Mr. Hammond led her to where George Washington was tethered. The father of his country was tired of standing alone in the damp, and he trotted off briskly. The first mile of their journey was accomplished safely, although the night was pitch-dark, and when they turned into the Bayport Road, which for two-thirds of its length leads through thick soft pine and scrub-oak woods, it was hard to distinguish even the horse's ears.

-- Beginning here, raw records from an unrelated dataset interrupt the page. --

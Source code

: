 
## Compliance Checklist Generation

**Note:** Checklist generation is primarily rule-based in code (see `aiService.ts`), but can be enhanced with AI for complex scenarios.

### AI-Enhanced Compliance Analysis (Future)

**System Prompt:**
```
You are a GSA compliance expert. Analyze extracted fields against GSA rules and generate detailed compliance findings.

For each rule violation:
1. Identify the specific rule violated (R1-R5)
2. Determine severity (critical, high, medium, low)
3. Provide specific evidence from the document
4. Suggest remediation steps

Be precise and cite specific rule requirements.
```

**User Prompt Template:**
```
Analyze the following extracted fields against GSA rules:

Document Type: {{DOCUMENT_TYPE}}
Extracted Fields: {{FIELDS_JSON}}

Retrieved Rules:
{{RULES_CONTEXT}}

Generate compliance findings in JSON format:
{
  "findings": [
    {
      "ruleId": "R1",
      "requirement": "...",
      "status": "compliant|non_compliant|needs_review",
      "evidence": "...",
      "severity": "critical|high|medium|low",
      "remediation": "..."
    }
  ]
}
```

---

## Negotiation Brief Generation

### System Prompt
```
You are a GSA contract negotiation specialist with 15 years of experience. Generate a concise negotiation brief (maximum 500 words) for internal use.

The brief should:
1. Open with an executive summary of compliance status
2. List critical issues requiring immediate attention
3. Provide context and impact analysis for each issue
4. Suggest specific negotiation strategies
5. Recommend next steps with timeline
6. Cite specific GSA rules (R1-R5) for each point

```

Miss Parker insisted that every curtain of the carryall--at the back and both sides--should be closely b.u.t.toned down, as she was fearful of the effects of the night air.

"Fresh air never hurts n.o.body," said Caleb. "There ain't nothin' so good for a body as fresh air. I sleep with my window open wide winter and summer."

"You DO? Well, I tell you right now, I don't. I should say not! I shut every winder tight and I make Kenelm do the same thing. I don't run any risks from drafts."

Mr. Hammond grunted, and was silent for some little time, only brightening up when the lady, now in a measure recovered from her fright and the anxiety of waiting, began to talk of the blessings that were to come from their independent wedded life in a home of their own.

"We'll keep chickens," she said, "because I do like fresh eggs for breakfast. Let's see; this is the way 'twill be; you'll get up about five o'clock and kindle the fire, and--"

"Hey?"

"I say you'll get up at five o'clock and kindle the fire."

"ME get up and kindle it?"

"Sartin; you don't expect I'm goin' to, do you?"

"No-o, I suppose not. It come kind of sudden, that's all. You see, I've been used to turnin' out about seven. Seldom get up afore that."

"Seven! My soul! I always have my breakfast et by seven. Well, as I say, you get up at five and kindle the fire, and then you'll go out to the henyard and get what eggs there is. Then--"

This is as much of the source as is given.